Sports venue in Guishan, Taoyuan, Taiwan

The NTSU Arena (國立體育大學綜合體育館 (Guólì Tǐyù Dàxué Zònghé Tǐyùguǎn)), also known as Linkou Arena or NTSU Multipurpose Gymnasium, is a multi-purpose indoor arena located on the campus of National Taiwan Sport University in Taoyuan, Taiwan. It was opened in September 1986 and is managed by National Taiwan Sport University. The facility has a capacity of around 15,000 seats for sporting events.

== Background and history ==
In response to the Taiwanese government's initiative to promote national sports development, Wang Yung-ching and Wang Yung-tsai, founders of Formosa Plastics, donated land and funds to construct an arena in 1973. In May 1984, the Ministry of Education, recognizing the country's long-term sports development needs, acquired more than 60 hectares of additional land through the expropriation of private land and allocation of state-owned land. This expanded area was designated as the multi-purpose "Linkou Zhongzheng Sports Park."

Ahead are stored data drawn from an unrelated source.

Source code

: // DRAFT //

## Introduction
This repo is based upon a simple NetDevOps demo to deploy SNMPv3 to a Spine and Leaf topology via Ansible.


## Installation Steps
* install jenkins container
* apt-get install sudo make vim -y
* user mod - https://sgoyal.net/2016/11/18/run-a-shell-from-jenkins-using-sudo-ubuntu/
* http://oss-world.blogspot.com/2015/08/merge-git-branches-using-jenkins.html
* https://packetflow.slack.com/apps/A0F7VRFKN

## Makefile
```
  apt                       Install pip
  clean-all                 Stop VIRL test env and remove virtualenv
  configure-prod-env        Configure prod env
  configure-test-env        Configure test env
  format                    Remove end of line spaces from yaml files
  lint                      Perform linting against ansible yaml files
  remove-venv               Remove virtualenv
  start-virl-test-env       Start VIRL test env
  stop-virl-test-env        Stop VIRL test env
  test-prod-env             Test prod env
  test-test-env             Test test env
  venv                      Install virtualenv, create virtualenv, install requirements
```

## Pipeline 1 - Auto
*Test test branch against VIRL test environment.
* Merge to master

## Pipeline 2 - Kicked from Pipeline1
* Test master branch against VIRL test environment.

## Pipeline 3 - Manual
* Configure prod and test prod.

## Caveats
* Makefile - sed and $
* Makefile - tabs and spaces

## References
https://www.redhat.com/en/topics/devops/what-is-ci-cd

A sports college was also established to foster athletic talent, oversee park facilities, and fulfill roles in education, training, competition, recreation, and promotional activities. Following the establishment of the National College of Physical Education and Sports on July 1, 1987, the arena was officially transferred to the college's institute for management and operations.

== Description ==
The auditorium is bowl-shaped, divided into upper, middle and lower sections, with about 11,000 fixed seats and about 4,000 movable seats.